When Guy Adams takes over writing
the arc with The Persistence Of Dreams,
things get significantly more psychological and freaky, including Derek Jacobi
doubling as a cannibal trapped in a food machine that’s – ahem – bigger on the
inside than the out. Most particularly, the episode takes us into Martine
King’s darker side, the cracks and vulnerabilities in her psyche, her hopes,
her dreams, her needs and nightmares. It’s a balancing piece, as by the time we
meet this episode, we’ve spent enough time with Cassandra King and her father
Elliot to understand what makes her tick, so seeing the similarities and issues
that drive her wife, who’s so far seemed like the bastion of common sense and strength in the relationship, shows
us the extent to which everybody’s ‘normality’ is likely fractured and
re-healed somewhere, and also the extent to which the War Master lacks any
mercy when people are even just the slightest inconvenience to him. It’s a mad,
bravura piece that will also leave you wondering about perception, and reality,
and which is ultimately which.
And how do you end a four-episode
War Master box set?
Well, with a planetary massacre,
naturally. How else? Guy Adams cries havoc, lets slip the dogs of war, turns
colonists against the Powers-That-Think-They-Be, gives us a full-on red-eyed Oodfest,
and has the War Master showing his skills at the long game. The fun about the War Master has always been
wrapped up in an outrageous freedom.
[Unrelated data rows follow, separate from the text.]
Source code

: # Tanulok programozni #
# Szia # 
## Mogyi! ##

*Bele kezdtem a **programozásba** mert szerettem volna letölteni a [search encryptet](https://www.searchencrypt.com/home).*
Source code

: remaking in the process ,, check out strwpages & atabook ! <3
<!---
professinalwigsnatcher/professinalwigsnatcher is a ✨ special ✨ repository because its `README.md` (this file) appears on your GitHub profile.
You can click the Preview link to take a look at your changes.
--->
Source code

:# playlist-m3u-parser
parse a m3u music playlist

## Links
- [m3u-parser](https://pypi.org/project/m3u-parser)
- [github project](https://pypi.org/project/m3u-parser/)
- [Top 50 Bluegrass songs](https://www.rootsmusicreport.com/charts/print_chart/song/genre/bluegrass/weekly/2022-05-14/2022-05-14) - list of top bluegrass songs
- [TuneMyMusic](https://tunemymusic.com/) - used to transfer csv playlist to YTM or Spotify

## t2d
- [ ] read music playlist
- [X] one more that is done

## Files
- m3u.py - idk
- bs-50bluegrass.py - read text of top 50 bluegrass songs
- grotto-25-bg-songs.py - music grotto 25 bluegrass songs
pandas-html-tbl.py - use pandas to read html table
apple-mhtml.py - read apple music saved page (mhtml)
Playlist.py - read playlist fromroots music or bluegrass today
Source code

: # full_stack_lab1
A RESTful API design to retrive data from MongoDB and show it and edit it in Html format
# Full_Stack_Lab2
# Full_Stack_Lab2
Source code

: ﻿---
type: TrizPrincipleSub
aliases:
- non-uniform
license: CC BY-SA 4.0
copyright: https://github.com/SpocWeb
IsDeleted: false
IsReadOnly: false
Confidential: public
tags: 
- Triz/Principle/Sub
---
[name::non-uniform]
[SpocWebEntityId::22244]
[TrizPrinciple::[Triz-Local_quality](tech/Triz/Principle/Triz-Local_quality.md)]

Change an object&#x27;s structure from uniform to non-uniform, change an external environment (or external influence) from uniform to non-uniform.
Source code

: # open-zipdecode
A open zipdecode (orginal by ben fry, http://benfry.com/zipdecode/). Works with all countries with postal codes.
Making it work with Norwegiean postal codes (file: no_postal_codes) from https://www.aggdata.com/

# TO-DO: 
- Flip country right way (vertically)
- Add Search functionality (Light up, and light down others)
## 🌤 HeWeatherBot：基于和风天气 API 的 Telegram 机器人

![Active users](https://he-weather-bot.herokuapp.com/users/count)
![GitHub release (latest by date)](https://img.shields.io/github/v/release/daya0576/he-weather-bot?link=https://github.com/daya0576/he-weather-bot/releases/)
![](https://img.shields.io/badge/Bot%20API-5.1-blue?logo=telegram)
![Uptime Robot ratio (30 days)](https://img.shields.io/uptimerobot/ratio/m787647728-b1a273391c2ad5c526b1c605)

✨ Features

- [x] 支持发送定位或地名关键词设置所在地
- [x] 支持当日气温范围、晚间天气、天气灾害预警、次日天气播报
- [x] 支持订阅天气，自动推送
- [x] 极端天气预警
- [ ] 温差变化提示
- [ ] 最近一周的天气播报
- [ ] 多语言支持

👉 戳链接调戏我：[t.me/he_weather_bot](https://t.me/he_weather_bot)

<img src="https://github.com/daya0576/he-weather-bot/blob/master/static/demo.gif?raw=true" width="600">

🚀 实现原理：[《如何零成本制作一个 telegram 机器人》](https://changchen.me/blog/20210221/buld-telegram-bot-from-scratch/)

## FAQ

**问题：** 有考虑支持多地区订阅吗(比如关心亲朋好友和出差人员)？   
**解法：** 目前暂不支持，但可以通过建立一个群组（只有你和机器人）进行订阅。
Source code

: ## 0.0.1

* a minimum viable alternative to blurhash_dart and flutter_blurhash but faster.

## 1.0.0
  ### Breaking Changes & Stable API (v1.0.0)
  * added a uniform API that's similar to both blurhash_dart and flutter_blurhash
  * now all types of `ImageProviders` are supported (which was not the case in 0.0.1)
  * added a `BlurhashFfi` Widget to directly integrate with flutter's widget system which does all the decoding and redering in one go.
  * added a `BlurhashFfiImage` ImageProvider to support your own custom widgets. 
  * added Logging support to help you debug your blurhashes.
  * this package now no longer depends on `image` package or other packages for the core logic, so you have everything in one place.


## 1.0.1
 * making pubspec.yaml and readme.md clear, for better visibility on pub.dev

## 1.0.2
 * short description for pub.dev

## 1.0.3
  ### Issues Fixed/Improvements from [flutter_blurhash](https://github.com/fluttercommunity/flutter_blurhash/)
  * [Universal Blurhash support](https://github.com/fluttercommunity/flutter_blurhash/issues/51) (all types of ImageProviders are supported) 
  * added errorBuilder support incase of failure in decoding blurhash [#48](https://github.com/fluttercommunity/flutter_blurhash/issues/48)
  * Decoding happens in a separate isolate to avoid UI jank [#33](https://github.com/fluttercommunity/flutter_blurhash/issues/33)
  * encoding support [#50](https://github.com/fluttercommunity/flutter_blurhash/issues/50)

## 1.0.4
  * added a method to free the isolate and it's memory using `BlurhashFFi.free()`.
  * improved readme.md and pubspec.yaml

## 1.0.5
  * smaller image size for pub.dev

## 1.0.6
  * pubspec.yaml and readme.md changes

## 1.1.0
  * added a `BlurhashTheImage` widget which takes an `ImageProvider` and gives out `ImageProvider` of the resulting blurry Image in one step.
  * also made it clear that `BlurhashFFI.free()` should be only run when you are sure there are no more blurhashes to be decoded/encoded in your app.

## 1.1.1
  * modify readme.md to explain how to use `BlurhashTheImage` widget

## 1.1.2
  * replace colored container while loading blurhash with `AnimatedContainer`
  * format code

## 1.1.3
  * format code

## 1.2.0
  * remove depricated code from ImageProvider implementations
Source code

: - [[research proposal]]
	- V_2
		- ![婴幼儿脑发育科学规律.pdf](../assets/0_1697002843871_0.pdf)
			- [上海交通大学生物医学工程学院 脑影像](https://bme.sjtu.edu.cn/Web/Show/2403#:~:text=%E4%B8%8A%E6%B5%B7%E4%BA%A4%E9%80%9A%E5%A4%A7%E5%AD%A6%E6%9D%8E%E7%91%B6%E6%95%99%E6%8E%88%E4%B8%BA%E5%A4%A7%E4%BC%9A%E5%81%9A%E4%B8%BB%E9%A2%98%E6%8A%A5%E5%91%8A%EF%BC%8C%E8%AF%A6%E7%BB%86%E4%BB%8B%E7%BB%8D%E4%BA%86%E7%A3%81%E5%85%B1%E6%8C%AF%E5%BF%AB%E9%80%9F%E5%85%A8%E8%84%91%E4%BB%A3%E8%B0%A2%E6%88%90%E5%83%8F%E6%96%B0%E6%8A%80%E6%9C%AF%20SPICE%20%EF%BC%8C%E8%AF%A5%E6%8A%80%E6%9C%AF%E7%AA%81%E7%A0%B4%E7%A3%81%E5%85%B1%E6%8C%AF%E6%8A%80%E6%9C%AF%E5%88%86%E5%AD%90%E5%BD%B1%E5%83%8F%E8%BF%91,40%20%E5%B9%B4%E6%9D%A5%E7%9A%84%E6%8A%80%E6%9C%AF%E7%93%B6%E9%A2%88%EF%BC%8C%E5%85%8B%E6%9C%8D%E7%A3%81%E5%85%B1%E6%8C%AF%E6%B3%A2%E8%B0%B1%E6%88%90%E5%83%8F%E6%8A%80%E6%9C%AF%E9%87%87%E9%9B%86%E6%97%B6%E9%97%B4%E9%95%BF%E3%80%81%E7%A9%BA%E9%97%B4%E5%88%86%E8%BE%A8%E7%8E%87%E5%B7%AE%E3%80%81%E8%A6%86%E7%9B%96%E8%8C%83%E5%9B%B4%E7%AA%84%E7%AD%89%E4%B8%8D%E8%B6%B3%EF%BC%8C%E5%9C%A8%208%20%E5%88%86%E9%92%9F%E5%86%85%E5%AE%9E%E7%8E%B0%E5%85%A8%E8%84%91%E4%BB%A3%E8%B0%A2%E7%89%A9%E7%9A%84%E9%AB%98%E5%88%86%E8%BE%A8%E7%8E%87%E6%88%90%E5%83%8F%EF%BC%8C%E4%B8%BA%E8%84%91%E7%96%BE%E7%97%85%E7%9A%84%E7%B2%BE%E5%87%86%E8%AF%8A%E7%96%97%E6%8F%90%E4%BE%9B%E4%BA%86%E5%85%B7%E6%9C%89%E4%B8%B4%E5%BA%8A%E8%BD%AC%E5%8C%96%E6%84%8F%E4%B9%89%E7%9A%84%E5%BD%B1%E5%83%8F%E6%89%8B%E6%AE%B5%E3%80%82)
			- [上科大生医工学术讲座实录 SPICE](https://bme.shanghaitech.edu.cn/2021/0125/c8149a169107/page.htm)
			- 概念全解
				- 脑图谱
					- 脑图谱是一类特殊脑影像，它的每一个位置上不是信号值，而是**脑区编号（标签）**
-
We’ve only ever usually seen or heard the
evil Time Lord when the Doctor is around to defeat him, and so all his plans
must ultimately go awry. The War Master is utterly free of such a necessity,
and so we hear his plans come to a cold, bloody, terrifying conclusion. What’s
more, Guy Adams gives us an inkling of the War Master’s ideas of scale – he’s
been on Callous through two generations of technical rule by the King family,
he’s seen Governor Teremon push and squeeze the colony like a queen grifter,
he’s seen suicides, homicides, Ood-lynching, human revolution and ultimately a
local war, and his ultimate aim is still tied in to the Time War between the
Daleks and the Time Lords. He does it all, bathes the planet in the blood of
generations, to give the Time Lords a thing they want, in exchange for a very
important trinket in his personal timeline.
Master Of Callous is a glorious,
gory, gritty, full-on extravaganza of Time Lord superiority, served up by a
Master who is himself supremely callous, manoeuvring people and events over a
generation of the colony’s struggle, simply to ultimately serve up an advantage
to the Time Lords, and get a very particular advantage of his own. Derek Jacobi
is on paint-blistering form as the politest of devils, who can suddenly drop
you through a hole in the world with a simple change in his tone. The cast
convinces on every level, from Pippa Haywood and Silas ‘The Ood’ Carson down
through Simon Ludders, Maeve Bluebell Wells and Samantha Beart, to Kai Owen,
Angela Bruce and Barnaby Edwards, giving you that heaviness in the chest you
get from experiencing the realism of a hard life alongside lots of people with
dark streaks and cracked-open lives and motivations – the heaviness you get
from reading Conrad, in fact.
Set above all that grinding
realism and hardship, the War Master emerges with a purity to his evil, a
clarity to the perfection of his amorality that takes us back to the first
appearance of the Ood. There, their innocence was corrupted by the power of a
perfect evil buried beneath the surface of a planet. Here, the War Master is
that force of pure domination, controlling all the muddier, more confused and
struggling personalities beneath him for his own ends. The weirdest thing
though is that in the writing of James Goss and Guy Adams, and in the
breathtaking portrayal by Derek Jacobi, the War Master becomes our rock in this
boxset. On a world and in a system corrupted with petty greed and venality, we
cling to the certainty of him, his dedication and his will to power. He becomes
‘the devil’ of Callous, the Ood his fallen angels of retribution, punishing the
small-scale sinners of that world to serve what he sees as his own, greater
cause. Between them, in the clarity of his ambition and his determination to
succeed, the writers and Derek Jacobi put the War Master squarely front and
centre, and even make him oddly, darkly admirable.